▸ **WORK REQUEST**: Where a line of the entries holds the string "shadow", copy that line.

▸ **MATERIAL FOR THE TASK**:

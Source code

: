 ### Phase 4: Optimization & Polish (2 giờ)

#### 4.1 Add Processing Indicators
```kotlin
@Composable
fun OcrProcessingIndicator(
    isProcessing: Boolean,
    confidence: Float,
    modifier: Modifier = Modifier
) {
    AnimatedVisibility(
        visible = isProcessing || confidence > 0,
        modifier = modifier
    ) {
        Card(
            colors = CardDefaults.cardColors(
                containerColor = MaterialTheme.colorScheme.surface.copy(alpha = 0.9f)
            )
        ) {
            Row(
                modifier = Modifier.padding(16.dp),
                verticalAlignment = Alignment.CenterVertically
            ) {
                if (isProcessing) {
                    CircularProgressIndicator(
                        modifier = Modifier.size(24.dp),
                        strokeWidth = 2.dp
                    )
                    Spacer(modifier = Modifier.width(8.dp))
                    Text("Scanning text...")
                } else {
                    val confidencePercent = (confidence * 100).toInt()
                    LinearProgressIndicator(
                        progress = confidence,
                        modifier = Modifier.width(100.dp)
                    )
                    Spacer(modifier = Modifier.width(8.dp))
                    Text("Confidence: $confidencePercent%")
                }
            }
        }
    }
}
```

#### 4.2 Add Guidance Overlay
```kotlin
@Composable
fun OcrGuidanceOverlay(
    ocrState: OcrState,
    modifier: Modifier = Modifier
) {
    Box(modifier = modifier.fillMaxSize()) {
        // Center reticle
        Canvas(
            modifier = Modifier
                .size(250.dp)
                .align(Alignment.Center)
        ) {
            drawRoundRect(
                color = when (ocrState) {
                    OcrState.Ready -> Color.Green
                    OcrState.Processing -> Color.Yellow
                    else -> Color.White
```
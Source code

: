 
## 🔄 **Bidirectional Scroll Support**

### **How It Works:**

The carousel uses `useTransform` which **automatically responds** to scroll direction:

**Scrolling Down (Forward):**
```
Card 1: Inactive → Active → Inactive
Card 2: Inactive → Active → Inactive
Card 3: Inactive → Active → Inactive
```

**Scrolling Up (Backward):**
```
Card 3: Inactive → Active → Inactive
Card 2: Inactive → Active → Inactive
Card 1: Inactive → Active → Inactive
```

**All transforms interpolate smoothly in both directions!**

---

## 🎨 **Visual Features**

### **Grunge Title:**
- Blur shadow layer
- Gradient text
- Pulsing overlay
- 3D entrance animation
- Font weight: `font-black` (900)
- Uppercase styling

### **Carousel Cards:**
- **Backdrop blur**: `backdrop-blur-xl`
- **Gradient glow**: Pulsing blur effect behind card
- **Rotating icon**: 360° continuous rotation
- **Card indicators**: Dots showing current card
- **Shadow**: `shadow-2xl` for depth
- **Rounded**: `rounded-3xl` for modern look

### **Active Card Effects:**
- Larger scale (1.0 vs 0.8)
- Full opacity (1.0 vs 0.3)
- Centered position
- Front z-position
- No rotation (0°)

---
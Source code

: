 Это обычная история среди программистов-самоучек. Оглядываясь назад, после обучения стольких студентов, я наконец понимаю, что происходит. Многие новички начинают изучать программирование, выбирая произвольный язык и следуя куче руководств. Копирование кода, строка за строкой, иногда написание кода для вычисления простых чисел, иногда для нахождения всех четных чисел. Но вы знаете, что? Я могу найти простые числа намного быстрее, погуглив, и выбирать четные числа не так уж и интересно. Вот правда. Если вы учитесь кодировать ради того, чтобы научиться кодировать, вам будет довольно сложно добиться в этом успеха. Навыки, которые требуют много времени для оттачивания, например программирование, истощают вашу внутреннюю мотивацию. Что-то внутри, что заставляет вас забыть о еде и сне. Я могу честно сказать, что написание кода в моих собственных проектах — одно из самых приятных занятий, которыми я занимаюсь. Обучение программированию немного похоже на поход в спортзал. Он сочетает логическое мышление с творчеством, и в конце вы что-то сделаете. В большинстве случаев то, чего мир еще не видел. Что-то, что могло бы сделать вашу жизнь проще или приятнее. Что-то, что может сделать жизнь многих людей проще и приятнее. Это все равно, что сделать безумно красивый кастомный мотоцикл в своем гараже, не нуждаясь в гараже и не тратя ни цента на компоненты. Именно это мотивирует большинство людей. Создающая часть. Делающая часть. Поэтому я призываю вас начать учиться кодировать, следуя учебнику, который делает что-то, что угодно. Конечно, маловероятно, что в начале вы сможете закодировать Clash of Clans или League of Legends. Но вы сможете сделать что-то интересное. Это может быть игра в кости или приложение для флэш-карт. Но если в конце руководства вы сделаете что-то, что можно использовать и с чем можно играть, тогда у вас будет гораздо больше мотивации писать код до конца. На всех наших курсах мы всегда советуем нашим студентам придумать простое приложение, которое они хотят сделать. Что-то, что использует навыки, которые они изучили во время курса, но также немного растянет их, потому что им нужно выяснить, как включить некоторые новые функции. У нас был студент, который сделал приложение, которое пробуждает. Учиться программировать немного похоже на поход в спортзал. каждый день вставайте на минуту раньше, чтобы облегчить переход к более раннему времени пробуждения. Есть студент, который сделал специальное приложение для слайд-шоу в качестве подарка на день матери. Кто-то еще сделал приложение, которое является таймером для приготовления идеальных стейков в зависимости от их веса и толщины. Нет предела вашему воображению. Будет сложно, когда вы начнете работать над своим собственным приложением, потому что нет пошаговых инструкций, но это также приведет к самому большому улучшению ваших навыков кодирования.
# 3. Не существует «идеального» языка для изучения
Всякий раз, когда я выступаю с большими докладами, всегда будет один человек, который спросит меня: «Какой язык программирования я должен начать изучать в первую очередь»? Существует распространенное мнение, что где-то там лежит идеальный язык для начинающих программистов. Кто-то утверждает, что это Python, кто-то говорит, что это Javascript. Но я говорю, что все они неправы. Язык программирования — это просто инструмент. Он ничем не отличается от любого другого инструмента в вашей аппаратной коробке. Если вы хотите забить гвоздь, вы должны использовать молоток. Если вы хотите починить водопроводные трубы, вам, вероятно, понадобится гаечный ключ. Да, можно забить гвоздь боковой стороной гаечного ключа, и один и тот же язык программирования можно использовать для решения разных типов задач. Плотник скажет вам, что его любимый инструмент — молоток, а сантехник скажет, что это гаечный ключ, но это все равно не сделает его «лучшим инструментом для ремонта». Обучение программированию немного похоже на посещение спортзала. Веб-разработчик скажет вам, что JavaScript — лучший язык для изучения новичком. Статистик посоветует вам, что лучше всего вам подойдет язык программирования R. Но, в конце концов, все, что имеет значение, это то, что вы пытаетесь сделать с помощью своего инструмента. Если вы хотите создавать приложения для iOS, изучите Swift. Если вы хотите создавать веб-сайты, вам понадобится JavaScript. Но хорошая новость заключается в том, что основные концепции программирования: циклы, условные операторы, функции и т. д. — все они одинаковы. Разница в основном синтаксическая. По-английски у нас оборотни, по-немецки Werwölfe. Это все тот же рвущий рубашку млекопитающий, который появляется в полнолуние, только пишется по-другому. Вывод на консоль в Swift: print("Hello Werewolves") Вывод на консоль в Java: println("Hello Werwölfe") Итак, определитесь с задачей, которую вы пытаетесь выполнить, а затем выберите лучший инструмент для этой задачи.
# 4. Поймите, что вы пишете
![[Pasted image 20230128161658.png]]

▸ **THE COMPLETED TASK**:
- Blur shadow layer
- **Shadow**: `shadow-2xl` for depth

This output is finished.